Assigned task:
Could you report every line from the entries that includes the word "ReinforcementLearningCycle"?

The input:

-.-.-

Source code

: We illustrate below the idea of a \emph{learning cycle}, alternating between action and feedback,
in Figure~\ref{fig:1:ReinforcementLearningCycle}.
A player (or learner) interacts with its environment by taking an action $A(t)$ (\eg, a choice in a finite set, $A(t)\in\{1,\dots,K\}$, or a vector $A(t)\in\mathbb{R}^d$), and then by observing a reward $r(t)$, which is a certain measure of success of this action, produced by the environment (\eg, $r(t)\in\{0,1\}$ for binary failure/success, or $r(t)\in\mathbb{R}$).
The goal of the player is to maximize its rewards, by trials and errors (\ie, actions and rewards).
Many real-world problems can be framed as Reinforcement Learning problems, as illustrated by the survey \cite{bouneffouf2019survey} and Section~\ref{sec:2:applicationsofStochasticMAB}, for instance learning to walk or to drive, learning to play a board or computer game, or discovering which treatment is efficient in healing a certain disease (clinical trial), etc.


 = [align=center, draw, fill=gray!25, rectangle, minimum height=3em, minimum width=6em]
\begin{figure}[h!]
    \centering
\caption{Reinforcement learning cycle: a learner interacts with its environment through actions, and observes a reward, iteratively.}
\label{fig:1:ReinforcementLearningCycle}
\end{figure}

-.-.-

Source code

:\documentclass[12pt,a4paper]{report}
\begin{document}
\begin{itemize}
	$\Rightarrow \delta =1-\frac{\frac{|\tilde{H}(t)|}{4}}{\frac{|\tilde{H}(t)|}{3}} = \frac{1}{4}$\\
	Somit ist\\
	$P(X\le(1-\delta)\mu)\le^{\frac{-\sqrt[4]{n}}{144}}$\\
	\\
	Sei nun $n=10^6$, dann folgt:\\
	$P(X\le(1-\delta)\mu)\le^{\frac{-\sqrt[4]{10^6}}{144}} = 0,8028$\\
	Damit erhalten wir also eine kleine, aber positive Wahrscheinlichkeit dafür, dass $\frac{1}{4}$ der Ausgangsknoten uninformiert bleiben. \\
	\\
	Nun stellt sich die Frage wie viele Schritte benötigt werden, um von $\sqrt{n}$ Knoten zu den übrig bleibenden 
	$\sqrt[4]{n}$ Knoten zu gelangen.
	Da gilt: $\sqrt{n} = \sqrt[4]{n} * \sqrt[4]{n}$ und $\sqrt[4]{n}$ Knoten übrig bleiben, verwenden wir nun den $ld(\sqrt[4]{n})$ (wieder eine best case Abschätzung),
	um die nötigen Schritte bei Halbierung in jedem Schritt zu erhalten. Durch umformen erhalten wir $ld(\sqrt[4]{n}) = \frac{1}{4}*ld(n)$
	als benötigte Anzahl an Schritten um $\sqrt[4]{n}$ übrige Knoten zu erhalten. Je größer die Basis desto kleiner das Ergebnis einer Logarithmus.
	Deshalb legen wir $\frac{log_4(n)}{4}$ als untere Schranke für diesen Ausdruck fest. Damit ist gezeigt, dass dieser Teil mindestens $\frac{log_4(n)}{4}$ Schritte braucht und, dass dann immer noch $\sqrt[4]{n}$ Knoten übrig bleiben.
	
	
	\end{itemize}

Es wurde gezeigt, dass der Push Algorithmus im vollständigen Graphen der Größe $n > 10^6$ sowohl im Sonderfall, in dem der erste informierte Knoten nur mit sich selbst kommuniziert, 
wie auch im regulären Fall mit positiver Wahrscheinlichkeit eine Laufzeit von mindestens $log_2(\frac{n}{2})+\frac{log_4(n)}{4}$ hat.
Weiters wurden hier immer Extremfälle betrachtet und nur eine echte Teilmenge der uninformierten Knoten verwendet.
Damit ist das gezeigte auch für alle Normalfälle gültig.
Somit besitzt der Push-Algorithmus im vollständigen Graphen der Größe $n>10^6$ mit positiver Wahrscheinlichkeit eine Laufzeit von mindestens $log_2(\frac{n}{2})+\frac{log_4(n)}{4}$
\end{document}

-.-.-

Exercise response:
in Figure~\ref{fig:1:ReinforcementLearningCycle}.
\label{fig:1:ReinforcementLearningCycle}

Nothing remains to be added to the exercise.